豪雨に、コロナに、森林火災と「悲観的」を通り過ぎて「絶望的」なことばかり書いてきた中で、赤木雅子さん(森友自殺で国と佐川元理財局長を提訴)の言葉にはっとさせられました。つまり、彼女の夫が自死に追い込まれた財務省は、典型的な「男社会」で、出世のために男たちがあくせくやっている、それが息苦しくて仕方がない。今回の裁判をきっかけにマスコミの取材を受けるようになってみると、大方の記者たちは同じことをやっているのがよくわかって違和感を覚えている。
どうやら、概ねそんな印象を持たれているらしく、なるほどと思いました。この国の政権が、旧日本軍の頃と全く変わらないのは、政権自体がそうである以前に、おおよそ日本の組織という組織が「男社会」を卒業できないからで、往時の軍隊の亡霊をいまだに引きずっている帰結として、冒頭の絶望的な現実があるに違いない。それは、何も、日本だけの問題ではなく、世界の多くの国がそうだから、世界的なパンデミックを許すことになったのだろう。そう思えてなりません。

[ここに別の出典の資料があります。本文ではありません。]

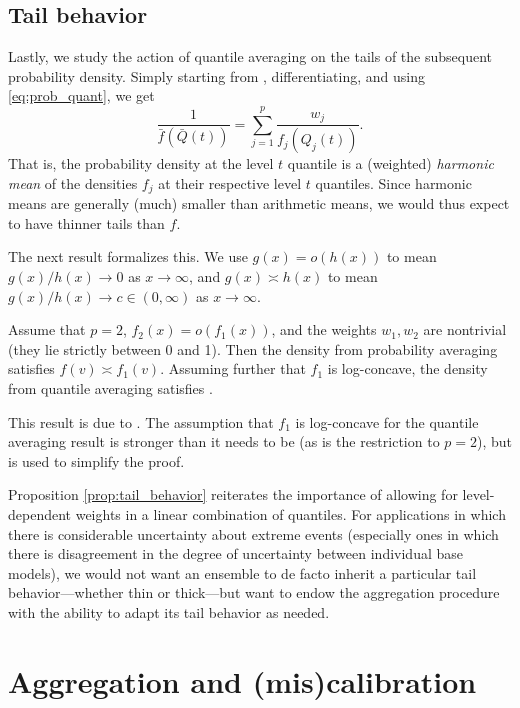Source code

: \documentclass{article}
\begin{document}
\subsection{Tail behavior}

Lastly, we study the action of quantile averaging on the tails of the subsequent
probability density. Simply starting from , differentiating, and using \eqref{eq:prob_quant}, we get
\[
\frac{1}{\bar{f}(\bar{Q}(t))} = \sum_{j=1}^p \frac{w_j}{f_j(Q_j(t))}. 
\]
That is, the probability density  at the level $t$ quantile is
a (weighted) \emph{harmonic mean} of the densities $f_j$ at their respective
level $t$ quantiles. Since harmonic means are generally (much) smaller than
arithmetic means, we would thus expect  to have thinner tails
than $f$. 

The next result formalizes this. We use $g(x) = o(h(x))$ to mean $g(x)/h(x) \to
0$ as $x \to \infty$, and $g(x) \asymp h(x)$ to mean $g(x)/h(x) \to c \in (0,
\infty)$ as $x \to \infty$. 

\begin{proposition}
\label{prop:tail_behavior}
Assume that $p=2$, $f_2(x) = o(f_1(x))$, and the weights $w_1,w_2$ are
nontrivial (they lie strictly between 0 and 1). Then the density from
probability averaging satisfies $f(v) \asymp f_1(v)$. Assuming further that
$f_1$ is log-concave, the density from quantile averaging satisfies
.  
\end{proposition}

This result is due to \citet{fakoor2021flexible}. The assumption that $f_1$ is
log-concave for the quantile averaging result is stronger than it needs to be
(as is the restriction to $p=2$), but is used to simplify the proof. 

Proposition \ref{prop:tail_behavior} reiterates the importance of allowing for
level-dependent weights in a linear combination of quantiles. For applications
in which there is considerable uncertainty about extreme events (especially ones
in which there is disagreement in the degree of uncertainty between individual
base models), we would not want an ensemble to de facto inherit a particular
tail behavior---whether thin or thick---but want to endow the aggregation
procedure with the ability to adapt its tail behavior as needed.

\section{Aggregation and (mis)calibration}
\label{sec:aggr_calib}
\end{document}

小泉政権の2003年には既に「202030」の数値目標が掲げられていました。 「202030」 とは、2020年までに、社会のあらゆる分野において、指導的地位に女性が占める割合を、少なくとも30%程度とする目標のことです。ここでいう「女性」とは、小池百合子さんのように「男社会」に過剰適応した人のことではありません。たとえば、理系の女性研究者は、大型人工物の開発のような研究よりも、環境や生命に関係した研究テーマを選ぶ傾向があり、「202030」の目的は、社会を21世紀型にバージョンアップすることでした。

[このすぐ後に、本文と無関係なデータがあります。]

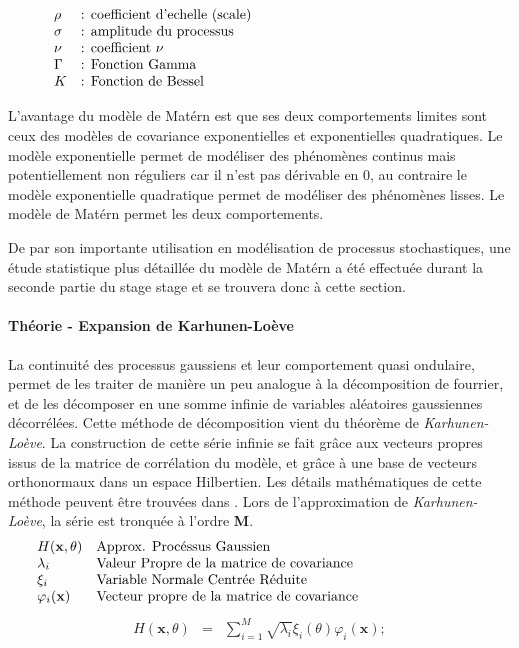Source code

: \documentclass[a4paper,10pt]{article}
\begin{document}
   \[
      \begin{array}{lp{0.8\linewidth}}	
	    \rho   & : coefficient d'echelle (scale) \\
	    \sigma & : amplitude du processus \\
		\nu    & : coefficient $\nu$ 	\\
		\Gamma & : Fonction Gamma \\
		K      & : Fonction de Bessel
      \end{array}
   \]	

L'avantage du modèle de Matérn est que ses deux comportements limites sont ceux des modèles de covariance exponentielles et exponentielles  quadratiques. Le modèle exponentielle permet de modéliser des phénomènes continus mais potentiellement non réguliers car il n'est pas dérivable en 0, au contraire le modèle exponentielle quadratique permet de modéliser des phénomènes lisses. Le modèle de Matérn permet les deux comportements. \smallskip

De par son importante utilisation en modélisation de processus stochastiques, une étude statistique plus détaillée du modèle de Matérn a été effectuée durant la seconde partie du stage stage et se trouvera donc à cette section. \smallskip 

\paragraph{Théorie - Expansion de Karhunen-Loève} 

La continuité des processus gaussiens et leur comportement quasi ondulaire, permet de les traiter de manière un peu analogue à la décomposition de fourrier, et de les décomposer en une somme infinie de variables aléatoires gaussiennes décorrélées. Cette méthode de décomposition vient du théorème de \emph{Karhunen-Loève}. \smallskip
La construction de cette série infinie se fait grâce aux vecteurs propres issus de la matrice de corrélation du modèle, et grâce à une base de vecteurs orthonormaux dans un espace Hilbertien. Les détails mathématiques de cette méthode peuvent être trouvées dans \cite{Sudret2000Jan}. \smallskip
Lors de l’approximation de \emph{Karhunen-Loève}, la série est tronquée à l'ordre \textbf{M}.
   \[
      \begin{array}{lp{0.8\linewidth}}
         H(\textbf{x}, \theta) & Approx. Procéssus Gaussien \\
         \lambda_{i}          & Valeur Propre de la matrice de covariance \\
         \xi_{i}             & Variable Normale Centrée Réduite \\
         \varphi_{i}(\textbf{x}) & Vecteur propre de la matrice de covariance
      \end{array}
   \]
   \begin{eqnarray}
H(\textbf{x}, \theta) & = & \sum_{i=1}^{M}\sqrt{\lambda_{i}}\xi_{i}(\theta)\varphi_{i}(\textbf{x});
   \end{eqnarray}\\
\end{document}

ここで、ひとつの救いは、男性の側にも赤木雅子さんと同じ違和感を共有する人が少なくないということ。彼女の夫である俊夫さんや、共著の相方である相澤冬樹さんもそう。出世が目的化する国民不在の官僚だったり、出世が目的化する読者が不在のマスコミは、今や当たり前のようになってしまいました。ひょっとすると、わたしの夫が40年も学校現場にいながら、生涯賃金を大幅に減らしてまで、頑として教頭や校長にならなかったのは、意気地がなかったからではなくて、それが嫌だったからかもしれません。